Yan had "= gpa | (level & 0x7)" here, to make sure to only apply bits 0-2.

> +		.rdx = tdx_tdr_pa(td),
> +	};
> +	u64 ret;
> +
> +	ret = seamcall_ret(TDH_MEM_PAGE_REMOVE, &args);
> +
> +	*rcx = args.rcx;
> +	*rdx = args.rdx;

Switch to extended_err1/2 if the others get changed.

> +
> +	return ret;
> +}
> +EXPORT_SYMBOL_GPL(tdh_mem_page_remove);
> +
>  u64 tdh_phymem_cache_wb(bool resume)
>  {
>  	struct tdx_module_args args = {
> @@ -1780,3 +1797,13 @@ u64 tdh_phymem_page_wbinvd_tdr(struct tdx_td *td)
>  	return seamcall(TDH_PHYMEM_PAGE_WBINVD, &args);
>  }
>  EXPORT_SYMBOL_GPL(tdh_phymem_page_wbinvd_tdr);
> +
> +u64 tdh_phymem_page_wbinvd_hkid(u64 hpa, u64 hkid)
> +{
> +	struct tdx_module_args args = {};
> +
> +	args.rcx = hpa | (hkid << boot_cpu_data.x86_phys_bits);
> +
> +	return seamcall(TDH_PHYMEM_PAGE_WBINVD, &args);
> +}
> +EXPORT_SYMBOL_GPL(tdh_phymem_page_wbinvd_hkid);
> diff --git a/arch/x86/virt/vmx/tdx/tdx.h b/arch/x86/virt/vmx/tdx/tdx.h
> index 4b0ad536afd9..d49cdd9b0577 100644
> --- a/arch/x86/virt/vmx/tdx/tdx.h
> +++ b/arch/x86/virt/vmx/tdx/tdx.h
> @@ -33,6 +33,7 @@
>  #define TDH_PHYMEM_PAGE_RDMD		24
>  #define TDH_VP_RD			26
>  #define TDH_PHYMEM_PAGE_RECLAIM		28
> +#define TDH_MEM_PAGE_REMOVE		29
>  #define TDH_SYS_KEY_CONFIG		31
>  #define TDH_SYS_INIT			33
>  #define TDH_SYS_RD			34
Yan Zhao Jan. 7, 2025, 6:43 a.m.
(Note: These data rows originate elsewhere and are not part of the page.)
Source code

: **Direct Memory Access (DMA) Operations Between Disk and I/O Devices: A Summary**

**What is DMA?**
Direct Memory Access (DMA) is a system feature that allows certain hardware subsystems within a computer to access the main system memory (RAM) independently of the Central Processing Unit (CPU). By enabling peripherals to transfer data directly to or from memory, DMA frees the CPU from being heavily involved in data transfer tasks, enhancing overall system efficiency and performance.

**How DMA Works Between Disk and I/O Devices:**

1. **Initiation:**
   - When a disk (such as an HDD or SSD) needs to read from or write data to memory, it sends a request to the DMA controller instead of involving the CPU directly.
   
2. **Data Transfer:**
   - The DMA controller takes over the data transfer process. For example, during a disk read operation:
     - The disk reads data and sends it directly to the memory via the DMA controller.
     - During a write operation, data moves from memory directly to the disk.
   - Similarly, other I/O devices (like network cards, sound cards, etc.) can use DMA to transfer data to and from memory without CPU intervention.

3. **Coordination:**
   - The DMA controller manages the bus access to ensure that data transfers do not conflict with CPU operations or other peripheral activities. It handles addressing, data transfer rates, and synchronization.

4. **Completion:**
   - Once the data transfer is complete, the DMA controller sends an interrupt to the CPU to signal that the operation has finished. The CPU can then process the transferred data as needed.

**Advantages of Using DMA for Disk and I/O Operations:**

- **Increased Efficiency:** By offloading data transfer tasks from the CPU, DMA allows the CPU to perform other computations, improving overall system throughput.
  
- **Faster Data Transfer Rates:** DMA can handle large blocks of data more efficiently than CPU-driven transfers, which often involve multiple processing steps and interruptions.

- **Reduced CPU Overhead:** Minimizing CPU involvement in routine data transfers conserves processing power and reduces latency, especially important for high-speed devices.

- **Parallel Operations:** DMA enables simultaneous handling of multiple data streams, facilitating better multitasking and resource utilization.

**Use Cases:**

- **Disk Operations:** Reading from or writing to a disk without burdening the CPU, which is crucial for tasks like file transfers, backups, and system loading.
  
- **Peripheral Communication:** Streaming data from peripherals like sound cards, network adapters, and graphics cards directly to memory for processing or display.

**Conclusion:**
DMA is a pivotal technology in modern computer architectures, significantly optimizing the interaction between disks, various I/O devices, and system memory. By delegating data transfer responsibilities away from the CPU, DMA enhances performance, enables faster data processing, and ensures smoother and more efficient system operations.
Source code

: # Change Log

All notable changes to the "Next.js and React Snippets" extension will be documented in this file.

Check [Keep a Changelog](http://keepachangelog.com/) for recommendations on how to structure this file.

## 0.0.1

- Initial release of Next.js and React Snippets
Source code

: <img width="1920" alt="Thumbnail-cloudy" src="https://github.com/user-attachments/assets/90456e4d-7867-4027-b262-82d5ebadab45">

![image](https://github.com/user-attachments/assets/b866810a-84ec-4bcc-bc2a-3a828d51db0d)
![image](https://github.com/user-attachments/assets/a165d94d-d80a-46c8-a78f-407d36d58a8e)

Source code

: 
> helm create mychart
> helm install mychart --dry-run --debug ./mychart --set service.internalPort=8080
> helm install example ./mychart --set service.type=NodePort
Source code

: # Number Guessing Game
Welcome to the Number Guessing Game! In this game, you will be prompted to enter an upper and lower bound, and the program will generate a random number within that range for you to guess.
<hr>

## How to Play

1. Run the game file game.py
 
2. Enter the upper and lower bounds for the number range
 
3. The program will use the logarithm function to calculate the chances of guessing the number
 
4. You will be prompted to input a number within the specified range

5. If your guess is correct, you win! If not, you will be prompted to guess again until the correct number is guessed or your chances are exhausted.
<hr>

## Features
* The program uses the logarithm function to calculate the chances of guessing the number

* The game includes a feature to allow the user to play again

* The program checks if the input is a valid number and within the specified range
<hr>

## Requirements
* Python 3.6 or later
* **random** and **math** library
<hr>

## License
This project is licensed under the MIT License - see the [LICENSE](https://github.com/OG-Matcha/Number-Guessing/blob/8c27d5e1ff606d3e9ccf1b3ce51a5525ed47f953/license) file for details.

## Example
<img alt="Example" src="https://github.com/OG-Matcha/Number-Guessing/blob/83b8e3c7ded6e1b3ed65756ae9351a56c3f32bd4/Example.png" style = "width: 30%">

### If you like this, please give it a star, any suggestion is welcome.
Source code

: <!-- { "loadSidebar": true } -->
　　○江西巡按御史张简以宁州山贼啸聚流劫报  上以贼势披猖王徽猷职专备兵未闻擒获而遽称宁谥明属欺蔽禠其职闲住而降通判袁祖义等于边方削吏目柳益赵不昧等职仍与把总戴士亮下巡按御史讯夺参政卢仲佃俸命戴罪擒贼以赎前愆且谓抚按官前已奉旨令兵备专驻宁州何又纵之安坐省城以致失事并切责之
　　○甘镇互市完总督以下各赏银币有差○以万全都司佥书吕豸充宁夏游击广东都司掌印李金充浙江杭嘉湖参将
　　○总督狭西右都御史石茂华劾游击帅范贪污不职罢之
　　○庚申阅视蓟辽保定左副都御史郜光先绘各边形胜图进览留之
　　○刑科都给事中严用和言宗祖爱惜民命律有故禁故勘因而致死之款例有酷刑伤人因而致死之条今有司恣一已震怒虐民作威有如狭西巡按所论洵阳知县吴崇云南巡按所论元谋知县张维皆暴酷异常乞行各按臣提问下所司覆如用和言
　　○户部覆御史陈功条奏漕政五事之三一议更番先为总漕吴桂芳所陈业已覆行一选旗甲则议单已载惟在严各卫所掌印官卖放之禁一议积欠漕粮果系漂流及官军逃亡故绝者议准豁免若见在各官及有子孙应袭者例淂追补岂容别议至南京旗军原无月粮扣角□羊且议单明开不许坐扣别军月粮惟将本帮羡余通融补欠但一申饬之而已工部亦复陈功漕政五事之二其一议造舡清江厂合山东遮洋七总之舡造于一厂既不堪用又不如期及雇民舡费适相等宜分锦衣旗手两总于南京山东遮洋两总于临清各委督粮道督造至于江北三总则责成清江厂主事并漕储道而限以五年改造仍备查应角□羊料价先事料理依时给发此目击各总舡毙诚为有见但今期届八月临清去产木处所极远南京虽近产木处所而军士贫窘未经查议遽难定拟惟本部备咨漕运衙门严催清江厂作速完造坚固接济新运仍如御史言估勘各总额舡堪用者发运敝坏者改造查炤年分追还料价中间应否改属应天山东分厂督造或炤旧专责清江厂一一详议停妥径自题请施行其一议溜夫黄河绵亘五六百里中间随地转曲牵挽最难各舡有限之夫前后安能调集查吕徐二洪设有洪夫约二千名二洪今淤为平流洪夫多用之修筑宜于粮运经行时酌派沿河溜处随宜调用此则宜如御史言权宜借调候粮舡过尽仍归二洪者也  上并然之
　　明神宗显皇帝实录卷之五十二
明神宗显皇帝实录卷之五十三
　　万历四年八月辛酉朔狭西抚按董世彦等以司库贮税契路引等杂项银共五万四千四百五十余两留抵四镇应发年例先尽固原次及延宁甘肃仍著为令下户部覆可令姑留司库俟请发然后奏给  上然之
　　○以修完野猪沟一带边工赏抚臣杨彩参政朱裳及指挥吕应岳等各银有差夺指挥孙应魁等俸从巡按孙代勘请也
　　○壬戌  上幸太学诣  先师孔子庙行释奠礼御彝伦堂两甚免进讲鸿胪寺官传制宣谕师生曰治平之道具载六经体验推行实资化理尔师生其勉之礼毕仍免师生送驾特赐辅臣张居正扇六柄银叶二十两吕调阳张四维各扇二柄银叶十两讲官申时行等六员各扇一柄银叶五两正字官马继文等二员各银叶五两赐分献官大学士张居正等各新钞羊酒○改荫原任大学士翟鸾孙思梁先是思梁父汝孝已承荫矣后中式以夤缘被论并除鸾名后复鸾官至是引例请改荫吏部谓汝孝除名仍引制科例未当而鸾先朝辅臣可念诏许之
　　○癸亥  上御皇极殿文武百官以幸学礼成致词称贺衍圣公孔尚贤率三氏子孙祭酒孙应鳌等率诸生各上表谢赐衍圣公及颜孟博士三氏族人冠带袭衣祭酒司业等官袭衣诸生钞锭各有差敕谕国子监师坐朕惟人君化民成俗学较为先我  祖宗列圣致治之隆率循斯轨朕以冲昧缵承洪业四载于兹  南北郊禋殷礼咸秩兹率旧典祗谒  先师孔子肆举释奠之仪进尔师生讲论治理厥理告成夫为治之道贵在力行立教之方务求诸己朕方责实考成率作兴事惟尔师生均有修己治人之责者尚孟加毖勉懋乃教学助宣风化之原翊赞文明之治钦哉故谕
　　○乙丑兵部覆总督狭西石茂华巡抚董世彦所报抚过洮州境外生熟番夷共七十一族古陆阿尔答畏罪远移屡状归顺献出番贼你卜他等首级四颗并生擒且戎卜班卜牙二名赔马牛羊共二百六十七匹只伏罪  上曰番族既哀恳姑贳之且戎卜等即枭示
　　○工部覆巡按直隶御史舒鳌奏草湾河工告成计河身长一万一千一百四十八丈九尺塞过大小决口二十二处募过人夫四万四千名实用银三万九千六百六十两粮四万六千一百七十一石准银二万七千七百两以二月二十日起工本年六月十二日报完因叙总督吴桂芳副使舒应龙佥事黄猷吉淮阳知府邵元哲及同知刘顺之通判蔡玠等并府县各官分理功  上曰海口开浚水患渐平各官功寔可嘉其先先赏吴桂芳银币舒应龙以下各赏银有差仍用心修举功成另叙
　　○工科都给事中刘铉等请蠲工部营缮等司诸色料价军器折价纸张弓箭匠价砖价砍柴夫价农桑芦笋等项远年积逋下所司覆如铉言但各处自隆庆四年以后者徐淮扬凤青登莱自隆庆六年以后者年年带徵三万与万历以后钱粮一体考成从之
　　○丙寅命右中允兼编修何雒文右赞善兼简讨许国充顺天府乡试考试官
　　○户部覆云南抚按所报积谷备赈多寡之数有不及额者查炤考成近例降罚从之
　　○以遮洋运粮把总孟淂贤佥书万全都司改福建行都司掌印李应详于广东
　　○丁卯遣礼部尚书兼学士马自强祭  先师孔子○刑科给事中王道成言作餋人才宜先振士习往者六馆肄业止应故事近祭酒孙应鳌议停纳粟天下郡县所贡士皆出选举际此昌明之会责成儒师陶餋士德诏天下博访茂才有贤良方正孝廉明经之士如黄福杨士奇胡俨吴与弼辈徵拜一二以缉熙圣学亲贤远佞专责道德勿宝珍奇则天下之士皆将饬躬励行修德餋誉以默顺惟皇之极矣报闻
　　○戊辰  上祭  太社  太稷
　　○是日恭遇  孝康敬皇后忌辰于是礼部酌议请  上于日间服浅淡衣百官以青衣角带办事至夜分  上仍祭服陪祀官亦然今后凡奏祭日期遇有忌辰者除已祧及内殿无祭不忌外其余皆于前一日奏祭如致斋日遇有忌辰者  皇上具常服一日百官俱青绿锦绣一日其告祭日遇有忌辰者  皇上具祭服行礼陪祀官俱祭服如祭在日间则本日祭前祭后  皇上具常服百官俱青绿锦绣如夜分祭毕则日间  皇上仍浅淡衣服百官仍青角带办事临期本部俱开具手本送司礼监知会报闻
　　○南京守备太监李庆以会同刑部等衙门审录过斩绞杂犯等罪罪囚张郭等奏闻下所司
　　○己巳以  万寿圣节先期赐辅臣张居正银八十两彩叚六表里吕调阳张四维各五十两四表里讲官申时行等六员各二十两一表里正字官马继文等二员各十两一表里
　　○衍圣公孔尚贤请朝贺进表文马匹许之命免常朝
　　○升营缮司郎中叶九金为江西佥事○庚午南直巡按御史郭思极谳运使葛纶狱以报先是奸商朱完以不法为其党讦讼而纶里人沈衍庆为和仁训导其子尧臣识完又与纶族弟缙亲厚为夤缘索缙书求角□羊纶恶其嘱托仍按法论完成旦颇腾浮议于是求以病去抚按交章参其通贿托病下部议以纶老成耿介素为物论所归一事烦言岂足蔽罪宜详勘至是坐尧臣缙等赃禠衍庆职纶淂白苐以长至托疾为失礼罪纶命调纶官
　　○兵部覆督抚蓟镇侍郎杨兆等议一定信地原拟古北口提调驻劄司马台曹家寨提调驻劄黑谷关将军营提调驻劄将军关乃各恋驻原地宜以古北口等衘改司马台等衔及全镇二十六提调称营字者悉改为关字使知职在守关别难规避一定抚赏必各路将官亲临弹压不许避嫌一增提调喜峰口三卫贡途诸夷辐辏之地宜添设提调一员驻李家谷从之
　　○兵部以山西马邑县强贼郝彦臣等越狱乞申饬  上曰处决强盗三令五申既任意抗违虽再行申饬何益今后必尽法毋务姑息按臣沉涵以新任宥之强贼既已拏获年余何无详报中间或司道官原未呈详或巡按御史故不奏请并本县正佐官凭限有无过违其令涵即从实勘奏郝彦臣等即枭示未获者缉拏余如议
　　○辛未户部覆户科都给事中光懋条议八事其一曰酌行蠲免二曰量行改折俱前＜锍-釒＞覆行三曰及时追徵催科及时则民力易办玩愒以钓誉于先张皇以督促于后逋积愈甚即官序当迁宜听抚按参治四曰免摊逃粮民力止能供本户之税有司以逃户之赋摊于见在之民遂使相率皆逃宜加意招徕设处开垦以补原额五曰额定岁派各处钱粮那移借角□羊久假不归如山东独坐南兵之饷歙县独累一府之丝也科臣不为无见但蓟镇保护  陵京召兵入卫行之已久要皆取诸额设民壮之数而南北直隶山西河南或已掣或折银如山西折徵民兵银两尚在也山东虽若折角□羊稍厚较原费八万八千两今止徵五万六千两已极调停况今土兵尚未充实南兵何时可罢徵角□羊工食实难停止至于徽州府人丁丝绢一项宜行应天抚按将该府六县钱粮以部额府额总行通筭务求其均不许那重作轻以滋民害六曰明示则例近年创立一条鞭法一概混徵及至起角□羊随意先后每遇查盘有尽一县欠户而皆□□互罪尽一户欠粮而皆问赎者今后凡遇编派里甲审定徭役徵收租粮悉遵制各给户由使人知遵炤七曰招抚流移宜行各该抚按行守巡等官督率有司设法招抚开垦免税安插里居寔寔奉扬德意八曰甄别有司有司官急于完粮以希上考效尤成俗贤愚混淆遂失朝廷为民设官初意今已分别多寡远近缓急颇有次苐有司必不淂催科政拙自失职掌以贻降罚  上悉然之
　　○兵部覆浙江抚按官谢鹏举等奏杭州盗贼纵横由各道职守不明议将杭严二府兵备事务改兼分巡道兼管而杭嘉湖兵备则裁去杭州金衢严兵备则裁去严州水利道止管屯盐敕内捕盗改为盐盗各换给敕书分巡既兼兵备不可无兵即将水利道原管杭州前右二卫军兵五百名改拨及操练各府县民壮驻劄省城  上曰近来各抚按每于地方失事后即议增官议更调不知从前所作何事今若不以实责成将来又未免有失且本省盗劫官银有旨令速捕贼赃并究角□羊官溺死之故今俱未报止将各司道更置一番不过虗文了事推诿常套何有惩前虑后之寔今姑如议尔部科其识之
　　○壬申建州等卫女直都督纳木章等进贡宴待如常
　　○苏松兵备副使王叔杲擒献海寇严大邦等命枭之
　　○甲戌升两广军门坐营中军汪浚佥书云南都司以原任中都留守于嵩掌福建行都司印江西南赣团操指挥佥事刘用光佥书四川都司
UTC | #2
New diffs and changelog:
SEAMCALL RFC:
    - For tdh_mem_page_remove()
      a) Use struct tdx_td instead of raw TDR u64
      b) Change "u64 level" to "int tdx_level".
      c) Change "u64 gpa" to "gfn_t gfn". (Reinette)
      d) Use union tdx_sept_gpa_mapping_info to initialize args.rcx. (Reinette)
      e) Use extended_err1/2 instead of rcx/rdx for output.
    - For tdh_phymem_page_wbinvd_hkid()
      a) Use "struct page *" instead of raw hpa.
      b) Change "u64 hkid" to "u16 hkid" (Reinette)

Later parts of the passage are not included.